● **Work request**:
Please give back word for word the lines of the material below between the line containing "컴파일되는 앱에 변경 내용이 적용됩니다.|" and the line containing "[런타임 변경 내용](./runtime/index.md)", inclusive.

● **Exercise material**:
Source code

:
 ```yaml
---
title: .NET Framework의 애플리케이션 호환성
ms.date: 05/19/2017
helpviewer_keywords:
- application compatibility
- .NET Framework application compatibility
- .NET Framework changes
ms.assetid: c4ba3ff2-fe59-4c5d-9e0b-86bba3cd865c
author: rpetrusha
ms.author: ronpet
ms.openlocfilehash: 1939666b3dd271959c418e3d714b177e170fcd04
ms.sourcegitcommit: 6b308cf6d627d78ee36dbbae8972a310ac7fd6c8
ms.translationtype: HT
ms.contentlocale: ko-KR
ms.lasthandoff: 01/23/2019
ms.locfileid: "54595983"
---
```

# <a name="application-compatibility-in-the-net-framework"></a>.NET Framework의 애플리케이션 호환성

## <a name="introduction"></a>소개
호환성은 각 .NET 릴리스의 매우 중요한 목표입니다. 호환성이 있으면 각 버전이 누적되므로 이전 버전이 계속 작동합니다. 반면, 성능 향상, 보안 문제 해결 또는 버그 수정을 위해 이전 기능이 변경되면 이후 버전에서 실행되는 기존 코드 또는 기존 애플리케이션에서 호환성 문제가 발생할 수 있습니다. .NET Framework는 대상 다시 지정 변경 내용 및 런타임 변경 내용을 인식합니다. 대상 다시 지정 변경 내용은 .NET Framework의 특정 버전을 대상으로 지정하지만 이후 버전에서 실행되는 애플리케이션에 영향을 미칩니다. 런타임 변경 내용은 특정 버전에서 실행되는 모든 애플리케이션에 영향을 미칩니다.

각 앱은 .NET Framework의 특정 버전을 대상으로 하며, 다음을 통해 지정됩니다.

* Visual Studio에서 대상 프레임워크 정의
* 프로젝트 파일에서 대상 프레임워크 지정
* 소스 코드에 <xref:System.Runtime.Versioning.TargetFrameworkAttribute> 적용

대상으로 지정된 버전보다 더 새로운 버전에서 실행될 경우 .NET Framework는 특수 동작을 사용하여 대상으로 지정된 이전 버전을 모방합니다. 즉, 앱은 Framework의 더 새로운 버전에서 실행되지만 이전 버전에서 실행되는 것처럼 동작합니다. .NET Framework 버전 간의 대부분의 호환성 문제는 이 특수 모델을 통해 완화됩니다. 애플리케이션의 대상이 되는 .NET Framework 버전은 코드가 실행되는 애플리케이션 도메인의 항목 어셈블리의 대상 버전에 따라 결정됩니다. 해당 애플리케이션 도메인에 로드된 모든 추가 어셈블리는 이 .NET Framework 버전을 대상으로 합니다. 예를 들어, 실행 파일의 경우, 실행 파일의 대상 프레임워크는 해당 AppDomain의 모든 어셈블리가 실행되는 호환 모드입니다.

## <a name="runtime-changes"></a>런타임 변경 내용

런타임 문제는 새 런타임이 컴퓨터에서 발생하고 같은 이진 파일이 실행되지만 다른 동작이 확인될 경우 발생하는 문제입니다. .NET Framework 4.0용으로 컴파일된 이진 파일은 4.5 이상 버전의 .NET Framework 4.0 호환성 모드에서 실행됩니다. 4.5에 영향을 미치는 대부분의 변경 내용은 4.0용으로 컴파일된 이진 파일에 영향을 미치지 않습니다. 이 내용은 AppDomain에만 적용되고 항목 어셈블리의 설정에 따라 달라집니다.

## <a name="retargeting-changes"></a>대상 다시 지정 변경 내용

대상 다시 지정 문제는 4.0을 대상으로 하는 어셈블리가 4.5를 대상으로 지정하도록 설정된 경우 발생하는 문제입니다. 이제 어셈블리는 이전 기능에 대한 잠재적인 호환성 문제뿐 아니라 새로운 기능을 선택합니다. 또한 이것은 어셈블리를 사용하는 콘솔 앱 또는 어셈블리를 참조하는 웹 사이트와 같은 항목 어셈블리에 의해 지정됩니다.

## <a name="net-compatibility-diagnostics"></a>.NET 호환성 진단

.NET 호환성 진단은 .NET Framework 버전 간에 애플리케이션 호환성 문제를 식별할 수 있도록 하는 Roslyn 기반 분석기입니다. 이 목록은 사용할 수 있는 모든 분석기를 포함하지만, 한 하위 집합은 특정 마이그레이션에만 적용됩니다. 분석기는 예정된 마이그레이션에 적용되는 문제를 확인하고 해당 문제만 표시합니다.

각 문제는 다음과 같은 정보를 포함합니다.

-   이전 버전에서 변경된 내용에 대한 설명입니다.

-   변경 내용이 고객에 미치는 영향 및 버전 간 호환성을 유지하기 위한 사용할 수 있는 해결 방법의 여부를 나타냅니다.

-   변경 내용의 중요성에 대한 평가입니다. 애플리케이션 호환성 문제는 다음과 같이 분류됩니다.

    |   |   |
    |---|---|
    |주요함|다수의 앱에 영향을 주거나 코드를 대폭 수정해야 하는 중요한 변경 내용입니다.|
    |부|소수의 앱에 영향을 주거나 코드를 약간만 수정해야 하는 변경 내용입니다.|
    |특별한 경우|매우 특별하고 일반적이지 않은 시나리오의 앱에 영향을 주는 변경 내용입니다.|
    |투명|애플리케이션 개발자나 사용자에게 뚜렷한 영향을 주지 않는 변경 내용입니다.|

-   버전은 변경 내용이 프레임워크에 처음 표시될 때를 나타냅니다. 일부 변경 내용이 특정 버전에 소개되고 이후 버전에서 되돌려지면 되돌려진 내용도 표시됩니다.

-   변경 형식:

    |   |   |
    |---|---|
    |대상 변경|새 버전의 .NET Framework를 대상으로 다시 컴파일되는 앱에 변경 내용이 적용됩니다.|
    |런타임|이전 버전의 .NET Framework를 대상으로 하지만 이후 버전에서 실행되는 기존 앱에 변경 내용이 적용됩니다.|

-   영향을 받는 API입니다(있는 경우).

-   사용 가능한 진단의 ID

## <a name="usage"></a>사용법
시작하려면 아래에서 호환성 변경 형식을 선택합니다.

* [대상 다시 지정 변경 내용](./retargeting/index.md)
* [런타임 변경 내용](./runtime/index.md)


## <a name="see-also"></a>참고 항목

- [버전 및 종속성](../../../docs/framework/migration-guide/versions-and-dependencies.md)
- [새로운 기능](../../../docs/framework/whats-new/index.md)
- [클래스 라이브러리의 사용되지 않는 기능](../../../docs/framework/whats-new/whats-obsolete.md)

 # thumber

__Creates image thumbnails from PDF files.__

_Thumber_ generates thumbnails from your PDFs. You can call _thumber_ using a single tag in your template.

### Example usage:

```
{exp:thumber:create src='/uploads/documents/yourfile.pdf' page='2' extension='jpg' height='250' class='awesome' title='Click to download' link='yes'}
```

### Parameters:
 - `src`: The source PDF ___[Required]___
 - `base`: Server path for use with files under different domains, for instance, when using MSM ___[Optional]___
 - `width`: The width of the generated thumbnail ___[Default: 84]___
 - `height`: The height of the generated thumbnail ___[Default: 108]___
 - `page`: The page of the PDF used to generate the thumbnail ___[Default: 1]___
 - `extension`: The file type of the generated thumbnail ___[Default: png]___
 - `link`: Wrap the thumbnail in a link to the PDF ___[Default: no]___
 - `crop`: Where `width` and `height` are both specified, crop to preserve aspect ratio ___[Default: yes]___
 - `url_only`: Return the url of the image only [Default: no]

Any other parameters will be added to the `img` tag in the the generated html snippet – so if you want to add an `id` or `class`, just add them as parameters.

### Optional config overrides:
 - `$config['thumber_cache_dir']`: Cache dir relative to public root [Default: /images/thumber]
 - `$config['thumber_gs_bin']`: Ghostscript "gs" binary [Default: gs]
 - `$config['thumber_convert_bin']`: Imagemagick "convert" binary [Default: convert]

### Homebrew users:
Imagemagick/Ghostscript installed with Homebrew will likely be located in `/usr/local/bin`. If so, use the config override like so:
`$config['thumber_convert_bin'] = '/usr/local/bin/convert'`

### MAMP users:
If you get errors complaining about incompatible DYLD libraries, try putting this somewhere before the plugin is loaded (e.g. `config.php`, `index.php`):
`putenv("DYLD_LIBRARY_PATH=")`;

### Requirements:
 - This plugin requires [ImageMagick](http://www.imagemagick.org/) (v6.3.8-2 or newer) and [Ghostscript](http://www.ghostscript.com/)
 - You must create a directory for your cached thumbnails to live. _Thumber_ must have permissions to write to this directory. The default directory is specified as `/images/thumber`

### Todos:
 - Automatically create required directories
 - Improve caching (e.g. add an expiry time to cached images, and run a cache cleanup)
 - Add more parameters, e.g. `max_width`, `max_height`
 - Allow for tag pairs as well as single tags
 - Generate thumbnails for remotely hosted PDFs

● **Written response**:
    |대상 변경|새 버전의 .NET Framework를 대상으로 다시 컴파일되는 앱에 변경 내용이 적용됩니다.|
    |런타임|이전 버전의 .NET Framework를 대상으로 하지만 이후 버전에서 실행되는 기존 앱에 변경 내용이 적용됩니다.|

-   영향을 받는 API입니다(있는 경우).

-   사용 가능한 진단의 ID

## <a name="usage"></a>사용법
시작하려면 아래에서 호환성 변경 형식을 선택합니다.

* [대상 다시 지정 변경 내용](./retargeting/index.md)
* [런타임 변경 내용](./runtime/index.md)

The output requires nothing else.